I have a list series of pandas dataframes of different lengths. I need to transform them into the dataframes of the same (maximum) length max_len.
0:
2021-01-20 11:20 4
2021-01-20 11:22 5
2021-01-20 11:23 4
2021-01-20 11:40 3
1:
2021-01-20 11:00 1
2021-01-20 11:22 2
2021-01-20 11:23 4
2021-01-20 11:40 3
2021-01-21 10:00 1
2:
2021-01-20 11:20 2
2021-01-20 11:22 5
2021-01-20 11:23 4
2021-01-20 11:40 3
2021-01-21 9:00 2
Expected result:
In this example the maximum length is 7. Thus, all dataframes should have the same length:
0:
2021-01-20 11:00 NaN
2021-01-20 11:20 4
2021-01-20 11:22 5
2021-01-20 11:23 4
2021-01-20 11:40 3
2021-01-21 9:00 NaN
2021-01-21 10:00 NaN
1:
2021-01-20 11:00 1
2021-01-20 11:20 NaN
2021-01-20 11:22 2
2021-01-20 11:23 4
2021-01-20 11:40 3
2021-01-21 9:00 NaN
2021-01-21 10:00 1
2:
2021-01-20 11:00 NaN
2021-01-20 11:20 2
2021-01-20 11:22 5
2021-01-20 11:23 4
2021-01-20 11:40 3
2021-01-21 9:00 2
2021-01-21 10:00 NaN
This is my code:
for i in range(len(series)):
if len(series[i])!= max_len:
series[i] = series[i].reindex(longest_series.index)
However, the reindex results in an i-th dataframe with all Nan values.

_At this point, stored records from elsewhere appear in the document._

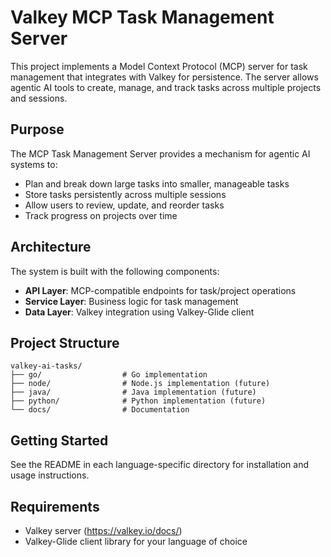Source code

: # Valkey MCP Task Management Server

This project implements a Model Context Protocol (MCP) server for task management that integrates with Valkey for persistence. The server allows agentic AI tools to create, manage, and track tasks across multiple projects and sessions.

## Purpose

The MCP Task Management Server provides a mechanism for agentic AI systems to:
- Plan and break down large tasks into smaller, manageable tasks
- Store tasks persistently across multiple sessions
- Allow users to review, update, and reorder tasks
- Track progress on projects over time

## Architecture

The system is built with the following components:
- **API Layer**: MCP-compatible endpoints for task/project operations
- **Service Layer**: Business logic for task management
- **Data Layer**: Valkey integration using Valkey-Glide client

## Project Structure

```
valkey-ai-tasks/
├── go/                  # Go implementation
├── node/                # Node.js implementation (future)
├── java/                # Java implementation (future)
├── python/              # Python implementation (future)
└── docs/                # Documentation
```

## Getting Started

See the README in each language-specific directory for installation and usage instructions.

## Requirements

- Valkey server (https://valkey.io/docs/)
- Valkey-Glide client library for your language of choice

Also, I'm not sure how to retrieve max_len.
How can I have Nan values only in new index values in each dataframe?
Update:
selected_series = []
l = pd.DataFrame([{'2021-01-20 11:20': 4, '2021-01-20 11:22': 5, '2021-01-20 11:23': 4, '2021-01-20 11:40': 3}])
selected_series.append(l)
l = pd.DataFrame([{'2021-01-20 11:00': 1, '2021-01-20 11:22': 2, '2021-01-20 11:23': 4, '2021-01-20 11:40': 3, '2021-01-21 10:00': 1}])
selected_series.append(l)
l = pd.DataFrame([{'2021-01-20 11:20': 2, '2021-01-20 11:22': 5, '2021-01-20 11:23': 4, '2021-01-20 11:40': 3, '2021-01-21 9:00': 2}])
selected_series.append(l)
CodePudding user response:
If you do indeed have a Series of DataFrame objects, then this should work:
s.apply(lambda df: pd.merge(template.copy(), df, on="date", how="outer"))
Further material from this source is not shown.